We can establish our own boundaries. We can control our own boundaries. We can't control whether or not someone respects our boundaries. Why are boundaries important?
Take a look at the last definition of boundaries. The "unofficial rules" part. And also note the "limits that define acceptable behavior".
The more I think about this last definition, the more I realize how important respecting of boundaries is an important part of my relationships--personal, family, business. Yet, the definition speaks to boundaries being "unofficial" standards. I think it should be "official" standards, especially when it comes to forming a deep relationship.
To me, respecting ones boundaries is more than social etiquette. It tells me a lot about a person who respects my boundaries. It also tells me a great deal when someone DOESN'T respect my boundaries. I also feel like if boundaries are not respected, it shows "the point or limit that indicates where two things become different." How can a person trust another, to enter into a deeper connected relationship when their boundaries aren't respected?
Time is one of the boundaries that I absolutely feel needs to be respected to have the relationship start off toward a deeper connection. I go out of my way to make sure to respect time boundaries of others. Especially those I desire to connect with. If someone says, "Hey...would love to hang out, yet I've gotta be someplace by such in such a time" I am SO aware of the time. I want to show them I'm respectful and that what they hold as important (their time) matters to me too. When it gets close to departure, I'm the first to make sure departure can be made easily, and quickly, without regret that we have to end.
I can remember meeting a friend for coffee and being late to picking up one of the girls because my time boundary wasn't respected. (Totally my fault for not closing the conversation sooner...) I did feel dismissed when my time boundary wasn't respected. It happened one more time with that friend, and then I gently said, "hey, I can meet but I have to totally be in my car by xxx time" When that wasn't respected, I regretfully had to say thanks, but no thanks to the next invitation. I really wasn't feeling as though there wasn't the space for me to make a deeper connection.

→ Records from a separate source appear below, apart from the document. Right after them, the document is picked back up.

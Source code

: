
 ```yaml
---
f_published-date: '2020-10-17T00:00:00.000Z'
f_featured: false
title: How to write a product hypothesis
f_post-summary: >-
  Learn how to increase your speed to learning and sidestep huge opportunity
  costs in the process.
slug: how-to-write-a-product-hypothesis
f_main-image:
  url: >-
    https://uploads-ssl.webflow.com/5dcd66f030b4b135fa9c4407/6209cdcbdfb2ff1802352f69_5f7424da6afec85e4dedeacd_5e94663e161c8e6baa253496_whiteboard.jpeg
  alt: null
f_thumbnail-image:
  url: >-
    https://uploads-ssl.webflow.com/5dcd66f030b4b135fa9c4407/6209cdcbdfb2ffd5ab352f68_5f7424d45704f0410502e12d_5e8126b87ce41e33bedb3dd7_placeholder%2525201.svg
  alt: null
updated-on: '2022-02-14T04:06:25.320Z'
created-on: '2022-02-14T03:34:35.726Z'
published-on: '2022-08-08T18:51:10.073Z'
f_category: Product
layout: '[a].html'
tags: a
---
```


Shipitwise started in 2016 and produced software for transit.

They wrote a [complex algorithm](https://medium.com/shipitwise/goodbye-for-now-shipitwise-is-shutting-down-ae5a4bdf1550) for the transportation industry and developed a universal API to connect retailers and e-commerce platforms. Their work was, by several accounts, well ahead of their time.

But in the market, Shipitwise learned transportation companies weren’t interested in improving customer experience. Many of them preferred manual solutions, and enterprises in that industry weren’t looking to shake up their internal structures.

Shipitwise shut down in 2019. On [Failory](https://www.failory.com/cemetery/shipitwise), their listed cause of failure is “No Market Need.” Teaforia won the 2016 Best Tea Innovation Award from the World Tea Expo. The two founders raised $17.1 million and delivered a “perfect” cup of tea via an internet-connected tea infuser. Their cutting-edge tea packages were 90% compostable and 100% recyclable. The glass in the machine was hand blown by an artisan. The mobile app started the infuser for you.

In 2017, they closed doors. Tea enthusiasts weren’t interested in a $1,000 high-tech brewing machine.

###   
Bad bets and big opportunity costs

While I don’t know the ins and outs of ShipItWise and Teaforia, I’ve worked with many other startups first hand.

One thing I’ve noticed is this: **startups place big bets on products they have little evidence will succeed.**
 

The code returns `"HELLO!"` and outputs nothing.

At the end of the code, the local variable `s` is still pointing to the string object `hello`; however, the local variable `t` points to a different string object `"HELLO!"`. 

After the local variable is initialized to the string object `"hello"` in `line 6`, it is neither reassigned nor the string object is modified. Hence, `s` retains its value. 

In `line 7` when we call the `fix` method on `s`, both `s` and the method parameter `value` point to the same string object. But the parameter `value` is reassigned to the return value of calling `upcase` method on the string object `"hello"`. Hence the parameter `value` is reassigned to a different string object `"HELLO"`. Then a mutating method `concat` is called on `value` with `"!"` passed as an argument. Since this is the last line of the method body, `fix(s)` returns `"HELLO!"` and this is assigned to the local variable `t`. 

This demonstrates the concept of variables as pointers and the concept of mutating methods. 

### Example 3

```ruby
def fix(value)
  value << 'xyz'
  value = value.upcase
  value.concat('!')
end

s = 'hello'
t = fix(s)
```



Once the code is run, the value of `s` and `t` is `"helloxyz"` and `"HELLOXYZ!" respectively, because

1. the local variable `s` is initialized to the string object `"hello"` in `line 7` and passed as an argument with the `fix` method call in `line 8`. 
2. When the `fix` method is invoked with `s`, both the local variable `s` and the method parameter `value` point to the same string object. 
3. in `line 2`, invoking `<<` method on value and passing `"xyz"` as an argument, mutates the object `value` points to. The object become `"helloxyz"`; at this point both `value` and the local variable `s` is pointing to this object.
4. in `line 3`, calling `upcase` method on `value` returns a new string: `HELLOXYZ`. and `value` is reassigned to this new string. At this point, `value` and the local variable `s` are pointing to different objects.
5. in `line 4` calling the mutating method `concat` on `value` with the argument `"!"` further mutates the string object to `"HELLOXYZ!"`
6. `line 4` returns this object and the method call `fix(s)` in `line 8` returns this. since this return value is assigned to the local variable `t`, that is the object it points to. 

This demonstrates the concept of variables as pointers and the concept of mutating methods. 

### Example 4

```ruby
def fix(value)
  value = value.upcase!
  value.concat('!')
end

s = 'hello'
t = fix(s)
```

Answering "No" is another boundary that often goes disrespected. Saying "no" should really mean NO when that answer is given. We teach that "no means no" in sexual relations, but why is there the idea out there, that if someone sets their boundary and says "no" in any other situation than sexual relations, is it OK to disrespect that "no"?
Boundaries are set by individuals for a reason. It shows a level of care and compassion by respecting those boundaries. We don't always know what that person is dealing with to create that boundary. Care enough to find out about that boundary if you are curious. If that boundary makes you feel like you can't get as close to the person, talk with them. You'd be surprised of how a question could unlock something for that person and could lead to a deeper connection.
Enjoy your Thursday!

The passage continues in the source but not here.